Tuesday, August 11, 2015

Selling Dungeness by the pound


Kent Online reports:
For sale: a spacious seaside property. 
The Dungeness Estate - which has been described as the UK's only desert - is up for sale and yours for £1.5 million. 
Owen Leyshon, of the estate’s managers Romney Marsh Country Partnership, said: “This is the sale of an incredibly unique landscape and a very popular tourist destination. 
“We are expecting a massive scrum of people making offers.” 
The 468 acres of private land has been owned by the Paine family trust since 1964. 
But now it is in the open market in a unique sale is being handled by Strutt and Parker estate agents. 
The sale does not cover the Dungeness nuclear power site, the two lighthouses, the Pilot pub, Romney, Hythe and Dymchurch Railway station. or the neighbouring RSPB reserve.
I was at Dungeness a couple weeks ago, when I took these photographs.

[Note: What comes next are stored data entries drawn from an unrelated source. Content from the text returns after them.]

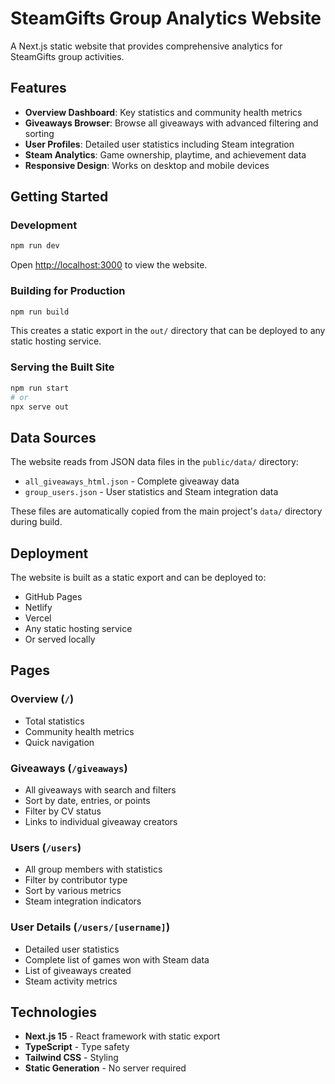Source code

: # SteamGifts Group Analytics Website

A Next.js static website that provides comprehensive analytics for SteamGifts group activities.

## Features

- **Overview Dashboard**: Key statistics and community health metrics
- **Giveaways Browser**: Browse all giveaways with advanced filtering and sorting
- **User Profiles**: Detailed user statistics including Steam integration
- **Steam Analytics**: Game ownership, playtime, and achievement data
- **Responsive Design**: Works on desktop and mobile devices

## Getting Started

### Development

```bash
npm run dev
```

Open [http://localhost:3000](http://localhost:3000) to view the website.

### Building for Production

```bash
npm run build
```

This creates a static export in the `out/` directory that can be deployed to any static hosting service.

### Serving the Built Site

```bash
npm run start
# or
npx serve out
```

## Data Sources

The website reads from JSON data files in the `public/data/` directory:

- `all_giveaways_html.json` - Complete giveaway data
- `group_users.json` - User statistics and Steam integration data

These files are automatically copied from the main project's `data/` directory during build.

## Deployment

The website is built as a static export and can be deployed to:

- GitHub Pages
- Netlify
- Vercel
- Any static hosting service
- Or served locally

## Pages

### Overview (`/`)
- Total statistics
- Community health metrics
- Quick navigation

### Giveaways (`/giveaways`)
- All giveaways with search and filters
- Sort by date, entries, or points
- Filter by CV status
- Links to individual giveaway creators

### Users (`/users`)  
- All group members with statistics
- Filter by contributor type
- Sort by various metrics
- Steam integration indicators

### User Details (`/users/[username]`)
- Detailed user statistics
- Complete list of games won with Steam data
- List of giveaways created
- Steam activity metrics

## Technologies

- **Next.js 15** - React framework with static export
- **TypeScript** - Type safety
- **Tailwind CSS** - Styling
- **Static Generation** - No server required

Let me also quote Malcolm Saville's description of Dungeness at its most run down after the war. It is taken from The Elusive Grasshopper (1951):
Some days later Jon tried to describe Dungeness to his mother and found it very difficult, although it was little more than a desert of shingle which had been made even uglier by slovenly and haphazard building of bungalows, shacks and old railway coaches. 
There were a few fishermen's sheds of tarred timber on the sea side of the road, besides the group of well-built cottages round the lighthouse and the square, white building which housed the great foghorn. 
Many of the little bungalows had been badly damaged by bombs and the blank eyes of their broken windows gave them a look of unheeded death. There is, perhaps, nothing more depressing than an untenanted house, but one that is empty, damaged and neglected as well is a horrid sight and even on this sunny afternoon Jon felt that this outpost was both curious and uncanny.